Records contained in a dataset:
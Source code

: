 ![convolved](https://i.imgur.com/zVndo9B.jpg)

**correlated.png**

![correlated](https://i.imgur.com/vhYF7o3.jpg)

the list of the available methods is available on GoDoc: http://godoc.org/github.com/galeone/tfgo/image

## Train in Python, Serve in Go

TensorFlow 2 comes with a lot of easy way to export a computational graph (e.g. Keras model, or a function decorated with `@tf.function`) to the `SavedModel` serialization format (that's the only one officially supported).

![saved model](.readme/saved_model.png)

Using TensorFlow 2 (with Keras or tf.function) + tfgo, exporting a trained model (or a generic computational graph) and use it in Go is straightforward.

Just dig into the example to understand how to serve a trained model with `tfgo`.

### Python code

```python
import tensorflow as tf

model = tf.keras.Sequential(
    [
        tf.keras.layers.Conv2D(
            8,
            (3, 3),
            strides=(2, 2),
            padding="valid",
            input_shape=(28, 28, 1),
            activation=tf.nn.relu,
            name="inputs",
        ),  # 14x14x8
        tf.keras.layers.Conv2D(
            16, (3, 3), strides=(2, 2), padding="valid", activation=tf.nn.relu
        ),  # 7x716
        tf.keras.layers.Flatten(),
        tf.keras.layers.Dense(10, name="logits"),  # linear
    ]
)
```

...

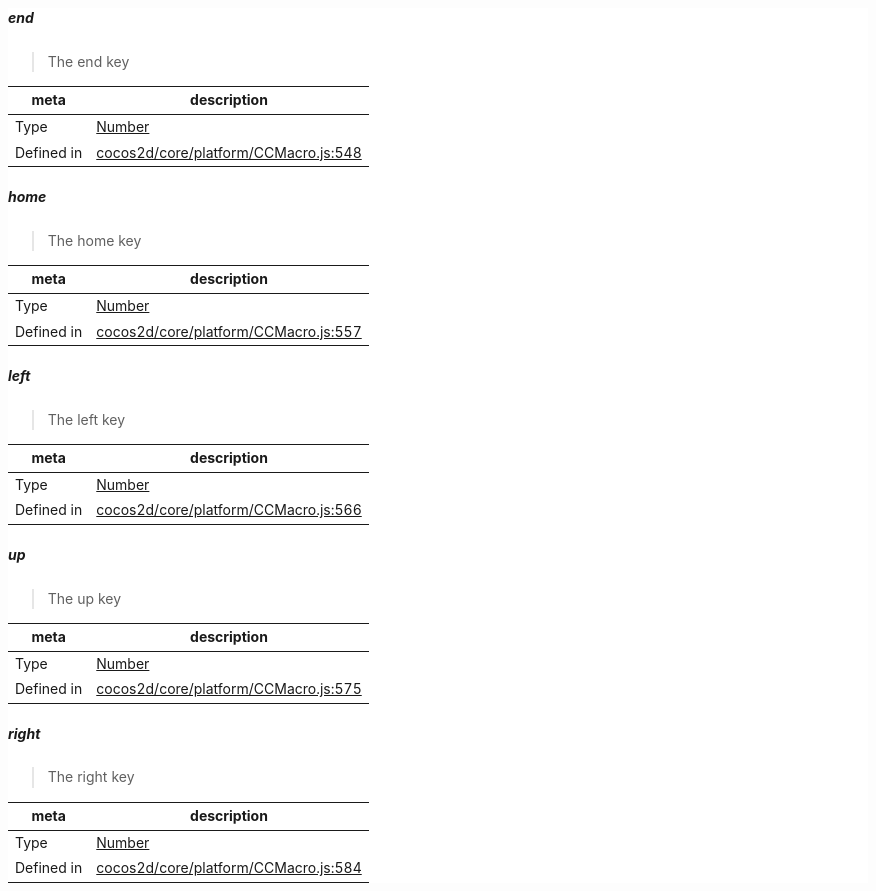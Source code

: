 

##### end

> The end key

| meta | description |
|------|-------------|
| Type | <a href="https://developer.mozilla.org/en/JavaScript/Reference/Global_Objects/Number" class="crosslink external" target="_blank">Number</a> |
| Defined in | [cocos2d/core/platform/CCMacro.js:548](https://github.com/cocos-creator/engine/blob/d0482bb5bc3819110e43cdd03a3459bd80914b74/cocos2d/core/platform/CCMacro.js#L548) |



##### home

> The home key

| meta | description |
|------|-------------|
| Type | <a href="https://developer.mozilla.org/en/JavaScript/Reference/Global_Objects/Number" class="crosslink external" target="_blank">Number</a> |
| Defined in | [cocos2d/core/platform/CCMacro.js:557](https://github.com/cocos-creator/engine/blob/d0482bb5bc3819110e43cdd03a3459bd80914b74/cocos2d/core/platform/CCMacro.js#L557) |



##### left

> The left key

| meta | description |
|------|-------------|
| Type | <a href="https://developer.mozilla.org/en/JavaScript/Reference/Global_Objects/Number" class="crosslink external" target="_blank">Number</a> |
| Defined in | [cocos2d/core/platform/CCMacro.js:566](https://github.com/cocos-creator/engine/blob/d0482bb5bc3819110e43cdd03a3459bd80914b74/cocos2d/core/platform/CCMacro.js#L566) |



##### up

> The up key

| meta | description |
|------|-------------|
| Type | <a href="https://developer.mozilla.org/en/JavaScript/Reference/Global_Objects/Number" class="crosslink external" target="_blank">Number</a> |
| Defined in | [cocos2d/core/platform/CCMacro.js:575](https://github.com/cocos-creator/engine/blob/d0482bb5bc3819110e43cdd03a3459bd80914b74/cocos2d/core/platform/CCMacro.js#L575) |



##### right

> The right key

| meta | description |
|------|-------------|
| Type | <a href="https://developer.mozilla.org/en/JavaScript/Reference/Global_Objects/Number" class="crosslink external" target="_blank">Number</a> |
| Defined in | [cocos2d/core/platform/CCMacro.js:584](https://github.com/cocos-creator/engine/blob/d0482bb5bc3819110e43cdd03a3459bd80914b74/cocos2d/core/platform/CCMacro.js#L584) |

* * *

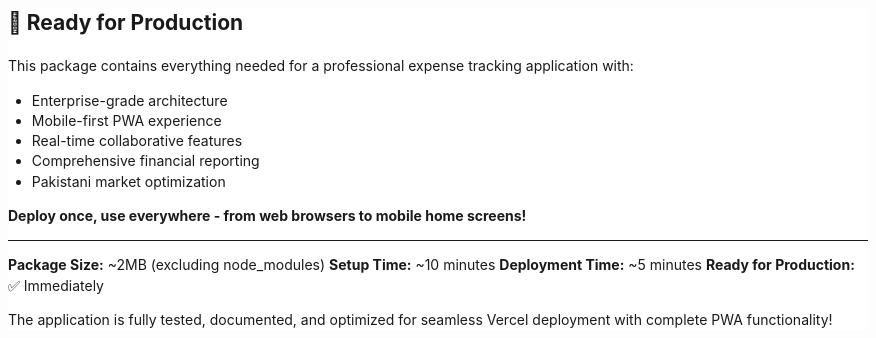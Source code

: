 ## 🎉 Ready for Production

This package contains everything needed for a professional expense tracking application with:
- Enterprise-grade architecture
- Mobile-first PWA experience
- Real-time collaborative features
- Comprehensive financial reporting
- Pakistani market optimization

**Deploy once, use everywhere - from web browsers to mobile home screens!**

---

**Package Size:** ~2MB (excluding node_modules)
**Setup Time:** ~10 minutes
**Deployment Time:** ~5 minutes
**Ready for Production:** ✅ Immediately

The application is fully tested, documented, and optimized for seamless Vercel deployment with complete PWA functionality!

• What is needed
Taking the entries above, write out exactly the lines starting with the line containing "- Mobile-first PWA experience" and going on through the line containing "Size:** ~2MB (excluding node_modules)", both included, and nothing else.

• Response area
- Mobile-first PWA experience
- Real-time collaborative features
- Comprehensive financial reporting
- Pakistani market optimization

**Deploy once, use everywhere - from web browsers to mobile home screens!**

---

**Package Size:** ~2MB (excluding node_modules)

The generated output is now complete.